Fig.1. Prevalence of mycobacterial like lesions in Finnish slaughter pigs during years1998-2012. Finnish Food Safety Authority, EVIRA, meat control results database 2013.
1.2. Disease risk of mycobacteria from an epidemiological viewpoint
The reservoirs of infective environmental mycobacteria are unclear but the majority of these species have been isolated from various aquatic and terrestrial environments (Arqueta et al 2000, Engel et al 1978, Falkinham III 1996, Falkinham III 2002, Matlova et al 2004, Matlova et al 2005, von, Reyn et al 1993, Yajko et al 1995, Vaerewijk et al 2005 ). Drinking water has been shown to be a possible source of environmental mycobacteria for both human and animals (Falkinham III et al 2001, Hilborn et al 2008, Johansen et al 2009, Nishiuchi et al 2007). Environmental mycobacteria survive in water distribution systems, because they are usually resistant to water treatment with ozone and chlorine especially when growing as multicellular aggregates (Hilborn et el al 2006, Johansen et al 2009, Steed et al 2006, Taylor et al 2000, Vaerewijck et al 2005). Environmental mycobacteria may also survive in water within amoebas (Hilborn et al 2006, Johansen et al 2009, Vaerewijck et al 2005).
It has been suggested that drinking water may be an important reservoir of infective mycobacteria especially for humans (Aronson et al 1999, Falkinham III 1996) whereas bedding materials has proved to be important sources of porcine infections (Alvarez et al 2011, Matlova et al 2004, Matlova et al 2005). The mycobacterial infections have a zoonotic character and similar types of mycobacteria strains have been found in pigs and humans (Komijn et al 1999, Möbius et al 2006). It cannot be ruled out that mycobacteria of humans may originate from piggeries (Komijn et al 1999, Komijn et al 2000, Möbius et al 2006). Contaminated fecal material in beddings and mycobacteria in raw pork meat is a potential food safety hazard (Alvarez et al 2011, Komijn et al 1999, Matlova et al 2005, Matlova et al 2004, Möbius et al 2006, Johansen et al 2014).
More knowledge about the routes of transmission in both animals and humans are required for the control of mycobacterioses (Agdestein et al 2012, Biet et al 2005, Thegerström et al 2005). Effective methods for identification, genetic profiling, and rapid real-time quantification of environmental mycobacteria are needed for the tracing of environmental reservoirs of human and animal mycobacteriosis and the risk assessment of these.

1.3. Detection and identification of mycobacteria
The acid-fast staining method is used to differentiate mycobacteria from other bacteria. In pigs, acid-fast bacilli can be found from caseous malformations in lymph nodes, kidneys, liver and spleen (Eisenberg et al 2012, Hiller et al 2013, Van Inger et al 2010, Offermann et al 1999), but also from Rhodococcus equi and other acid-fast bacilli infections (Dvorska et al 1999, Eisenberg et al 2012, Hiller et al 2013, Komijn et al 2007, Pate et al 2004). On the other hand, mycobacteria can be found in porcine lymph nodes without any visible lesions (Dvorska et al 1999, Hiller et al 2013). Differentiation of pathogenic mycobacteria relies on cultural characteristics, biochemical tests, animal inoculation, chromatographic analyses and molecular techniques. In addition, mycobacteria associated with opportunistic infections can be differentiated on the basis of pigment production, optimal incubation temperature and growth rate. Pathogenic mycobacteria grow slowly and colonies are not evident until cultures have been incubated for at least three weeks (Fig. 2).

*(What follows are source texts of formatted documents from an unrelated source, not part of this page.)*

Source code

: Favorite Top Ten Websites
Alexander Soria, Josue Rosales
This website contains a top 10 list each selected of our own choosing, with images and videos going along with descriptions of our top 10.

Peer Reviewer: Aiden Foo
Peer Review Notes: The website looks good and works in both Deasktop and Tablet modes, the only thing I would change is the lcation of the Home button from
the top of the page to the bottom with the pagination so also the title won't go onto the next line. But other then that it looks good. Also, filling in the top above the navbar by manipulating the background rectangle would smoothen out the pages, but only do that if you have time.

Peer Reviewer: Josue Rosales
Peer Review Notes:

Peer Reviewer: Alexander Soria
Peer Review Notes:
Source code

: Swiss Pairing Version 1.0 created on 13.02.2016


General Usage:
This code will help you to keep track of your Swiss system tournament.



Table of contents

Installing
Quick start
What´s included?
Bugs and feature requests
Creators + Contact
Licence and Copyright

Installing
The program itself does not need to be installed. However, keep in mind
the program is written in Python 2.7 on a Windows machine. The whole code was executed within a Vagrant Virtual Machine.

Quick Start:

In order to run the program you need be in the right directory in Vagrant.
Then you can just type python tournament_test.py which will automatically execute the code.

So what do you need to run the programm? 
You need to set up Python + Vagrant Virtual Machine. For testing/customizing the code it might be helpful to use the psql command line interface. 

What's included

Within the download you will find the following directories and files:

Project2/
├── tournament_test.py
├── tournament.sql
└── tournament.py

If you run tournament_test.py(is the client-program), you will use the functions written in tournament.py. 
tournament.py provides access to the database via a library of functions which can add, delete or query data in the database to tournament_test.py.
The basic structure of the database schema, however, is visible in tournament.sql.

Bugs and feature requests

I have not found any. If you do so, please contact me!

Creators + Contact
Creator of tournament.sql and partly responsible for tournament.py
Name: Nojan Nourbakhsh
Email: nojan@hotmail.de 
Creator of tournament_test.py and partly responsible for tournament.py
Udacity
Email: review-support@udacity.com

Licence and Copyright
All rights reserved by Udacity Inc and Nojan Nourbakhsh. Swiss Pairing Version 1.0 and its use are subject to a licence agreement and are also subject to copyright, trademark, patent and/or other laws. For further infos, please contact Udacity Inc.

Fig. 2. Mycobacteria avium growing three weeks on Löwenstein-Jensen agar.

In contrast, the colonies or growth in broth of rapidly growing saprophytes are visible within days (Fig. 3 A & B)


Fig 3 (A&B). M. chelonae growth curve in Middledbrook broth (Fig 3A). The linear regression line is drawn by least-squares principle (including 95% confidence intervals) (Fig 3B), Ali-Vehmas 1998 (unpublished data).
However, identification of the members belonging to the M. avium complex by biochemical testing can take up to several weeks (Slana et al 2010, Springer et al 1996). Some mycobacterial isolates cannot be indentified using biochemical differentiation as their biochemical profiles are very difficult to interpret (Gunn-Moore et al 1996).
Culturing of mycobacteria is the golden standard of diagnosis, but molecular tests are also used (Agdestein et al 2011, Inderlied et al 1993, Thorel et al 2001, Turenne et al 2007). DNA probes, complementary to species-specific sequences of rRNA, are commercially available for some mycobacterium species. Nucleic acid amplification procedures, including the polymerase chain reaction, were and are being developed for the detection of mycobacteria in environmental and tissue samples (Khan et al 2 004, Kox et al 1995, Pakarinen 2008, Shrestha et al 2003, Talaat et al 1997, Telenti et al 1993) and DNA restriction endonuclease analyses (DNA fingerprinting), were used in epidemiological studies during last decades by several authors (Bauer et al 1999, Collins et al 1994, Johansen et al 2007). However, most of these methods are complex, laborous, expensive or not sensitive enough.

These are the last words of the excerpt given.